### ACTIVITY
Write out the entries exactly. None of the pictures should appear in the copy.

### Saved data entries
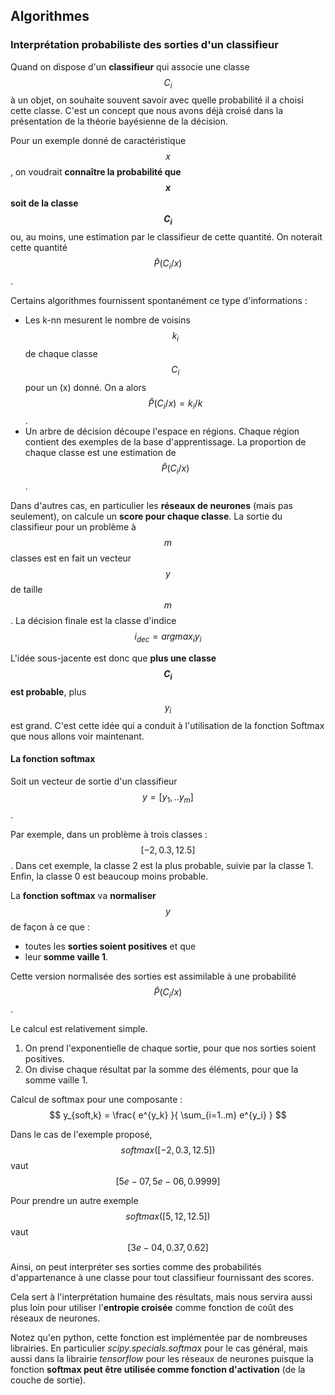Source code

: <script type="text/javascript" async src="//cdn.bootcss.com/mathjax/2.7.0/MathJax.js?config=TeX-AMS-MML_HTMLorMML"></script>
<script type="text/javascript" async src="https://cdnjs.cloudflare.com/ajax/libs/mathjax/2.7.1/MathJax.js?config=TeX-MML-AM_CHTML"></script>

## Algorithmes

### Interprétation probabiliste des sorties d'un classifieur

Quand on dispose d'un **classifieur** qui associe une classe $$C_i$$ à un
objet, on souhaite souvent savoir avec quelle probabilité il a choisi cette
classe.
C'est un concept que nous avons déjà croisé dans la présentation de la théorie bayésienne de la décision.

Pour un exemple donné de caractéristique $$x$$, on voudrait
**connaître la probabilité que $$x$$ soit de la classe $$C_i$$**
ou, au moins, une estimation par le classifieur de cette quantité.
On noterait cette quantité $$\hat{P}(C_i/x)$$.

Certains algorithmes fournissent spontanément ce type d'informations :

- Les k-nn mesurent le nombre de voisins $$k_i$$ de chaque classe $$C_i$$ 
pour un \(x\) donné.
On a alors $$\hat{P}(C_i/x) = k_i / k$$.
- Un arbre de décision découpe l'espace en régions.
Chaque région contient des exemples de la base d'apprentissage.
La proportion de chaque classe est une estimation de $$\hat{P}(C_i/x)$$.

Dans d'autres cas, en particulier les **réseaux de neurones** (mais pas
seulement), on calcule un **score pour chaque classe**.
La sortie du classifieur pour un problème à $$m$$ classes est en fait un
vecteur $$y$$ de taille $$m$$.
La décision finale est la classe d'indice $$i_{dec} = argmax_i y_i$$

L'idée sous-jacente est donc que **plus une classe $$C_i$$ est probable**,
plus $$y_i$$ est grand.
C'est cette idée qui a conduit à l'utilisation de la fonction Softmax que
nous allons voir maintenant.

#### La fonction softmax

Soit un vecteur de sortie d'un classifieur $$y = [y_1, .. y_m]$$.

Par exemple, dans un problème à trois classes : $$[-2, 0.3, 12.5]$$.
Dans cet exemple, la classe 2 est la plus probable, suivie par la classe 1.
Enfin, la classe 0 est beaucoup moins probable.

La **fonction softmax** va **normaliser** $$y$$ de façon à ce que :

- toutes les **sorties soient positives** et que
- leur **somme vaille 1**.

Cette version normalisée des sorties est assimilable à une probabilité
$$\hat{P}(C_i/x)$$.

Le calcul est relativement simple.

1. On prend l'exponentielle de chaque sortie, pour que nos sorties soient positives.
2. On divise chaque résultat par la somme des éléments, pour que la somme vaille 1.

Calcul de softmax pour une composante :
$$ y_{soft,k}  = \frac{ e^{y_k} }{ \sum_{i=1..m} e^{y_i} } $$

Dans le cas de l'exemple proposé, $$softmax([-2, 0.3, 12.5])$$ vaut
$$[5e-07 , 5e-06 , 0.9999]$$

Pour prendre un autre exemple $$softmax ([5, 12, 12.5])$$ vaut
$$[3e-04 , 0.37 , 0.62]$$

Ainsi, on peut interpréter ses sorties comme des probabilités d'appartenance à une classe pour tout classifieur fournissant des scores.

Cela sert à l'interprétation humaine des résultats, mais nous servira aussi plus loin pour utiliser l'**entropie croisée** comme fonction de coût des réseaux de neurones.

Notez qu'en python, cette fonction est implémentée par de nombreuses
librairies.
En particulier *scipy.specials.softmax* pour le cas général, mais aussi dans
la librairie *tensorflow* pour les réseaux de neurones puisque la fonction
**softmax peut être utilisée comme fonction d'activation** (de la couche de sortie).

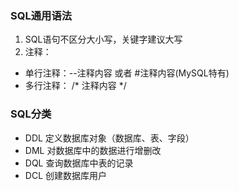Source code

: ### SQL通用语法
1. SQL语句不区分大小写，关键字建议大写
2. 注释：
  + 单行注释：--注释内容 或者 #注释内容(MySQL特有)
  + 多行注释： /* 注释内容 */
### SQL分类
+ DDL 定义数据库对象（数据库、表、字段）
+ DML 对数据库中的数据进行增删改
+ DQL 查询数据库中表的记录
+ DCL 创建数据库用户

### WRITTEN ANSWER
Source code

: <script type="text/javascript" async src="//cdn.bootcss.com/mathjax/2.7.0/MathJax.js?config=TeX-AMS-MML_HTMLorMML"></script>
<script type="text/javascript" async src="https://cdnjs.cloudflare.com/ajax/libs/mathjax/2.7.1/MathJax.js?config=TeX-MML-AM_CHTML"></script>

## Algorithmes

### Interprétation probabiliste des sorties d'un classifieur

Quand on dispose d'un **classifieur** qui associe une classe $$C_i$$ à un
objet, on souhaite souvent savoir avec quelle probabilité il a choisi cette
classe.
C'est un concept que nous avons déjà croisé dans la présentation de la théorie bayésienne de la décision.

Pour un exemple donné de caractéristique $$x$$, on voudrait
**connaître la probabilité que $$x$$ soit de la classe $$C_i$$**
ou, au moins, une estimation par le classifieur de cette quantité.
On noterait cette quantité $$\hat{P}(C_i/x)$$.

Certains algorithmes fournissent spontanément ce type d'informations :

- Les k-nn mesurent le nombre de voisins $$k_i$$ de chaque classe $$C_i$$ 
pour un \(x\) donné.
On a alors $$\hat{P}(C_i/x) = k_i / k$$.
- Un arbre de décision découpe l'espace en régions.
Chaque région contient des exemples de la base d'apprentissage.
La proportion de chaque classe est une estimation de $$\hat{P}(C_i/x)$$.

Dans d'autres cas, en particulier les **réseaux de neurones** (mais pas
seulement), on calcule un **score pour chaque classe**.
La sortie du classifieur pour un problème à $$m$$ classes est en fait un
vecteur $$y$$ de taille $$m$$.
La décision finale est la classe d'indice $$i_{dec} = argmax_i y_i$$

L'idée sous-jacente est donc que **plus une classe $$C_i$$ est probable**,
plus $$y_i$$ est grand.
C'est cette idée qui a conduit à l'utilisation de la fonction Softmax que
nous allons voir maintenant.

#### La fonction softmax

Soit un vecteur de sortie d'un classifieur $$y = [y_1, .. y_m]$$.

Par exemple, dans un problème à trois classes : $$[-2, 0.3, 12.5]$$.
Dans cet exemple, la classe 2 est la plus probable, suivie par la classe 1.
Enfin, la classe 0 est beaucoup moins probable.

La **fonction softmax** va **normaliser** $$y$$ de façon à ce que :

- toutes les **sorties soient positives** et que
- leur **somme vaille 1**.

Cette version normalisée des sorties est assimilable à une probabilité
$$\hat{P}(C_i/x)$$.

Le calcul est relativement simple.

1. On prend l'exponentielle de chaque sortie, pour que nos sorties soient positives.
2. On divise chaque résultat par la somme des éléments, pour que la somme vaille 1.

Calcul de softmax pour une composante :
$$ y_{soft,k}  = \frac{ e^{y_k} }{ \sum_{i=1..m} e^{y_i} } $$

Dans le cas de l'exemple proposé, $$softmax([-2, 0.3, 12.5])$$ vaut
$$[5e-07 , 5e-06 , 0.9999]$$

Pour prendre un autre exemple $$softmax ([5, 12, 12.5])$$ vaut
$$[3e-04 , 0.37 , 0.62]$$

Ainsi, on peut interpréter ses sorties comme des probabilités d'appartenance à une classe pour tout classifieur fournissant des scores.

Cela sert à l'interprétation humaine des résultats, mais nous servira aussi plus loin pour utiliser l'**entropie croisée** comme fonction de coût des réseaux de neurones.

Notez qu'en python, cette fonction est implémentée par de nombreuses
librairies.
En particulier *scipy.specials.softmax* pour le cas général, mais aussi dans
la librairie *tensorflow* pour les réseaux de neurones puisque la fonction
**softmax peut être utilisée comme fonction d'activation** (de la couche de sortie).

Source code

: ### SQL通用语法
1. SQL语句不区分大小写，关键字建议大写
2. 注释：
  + 单行注释：--注释内容 或者 #注释内容(MySQL特有)
  + 多行注释： /* 注释内容 */
### SQL分类
+ DDL 定义数据库对象（数据库、表、字段）
+ DML 对数据库中的数据进行增删改
+ DQL 查询数据库中表的记录
+ DCL 创建数据库用户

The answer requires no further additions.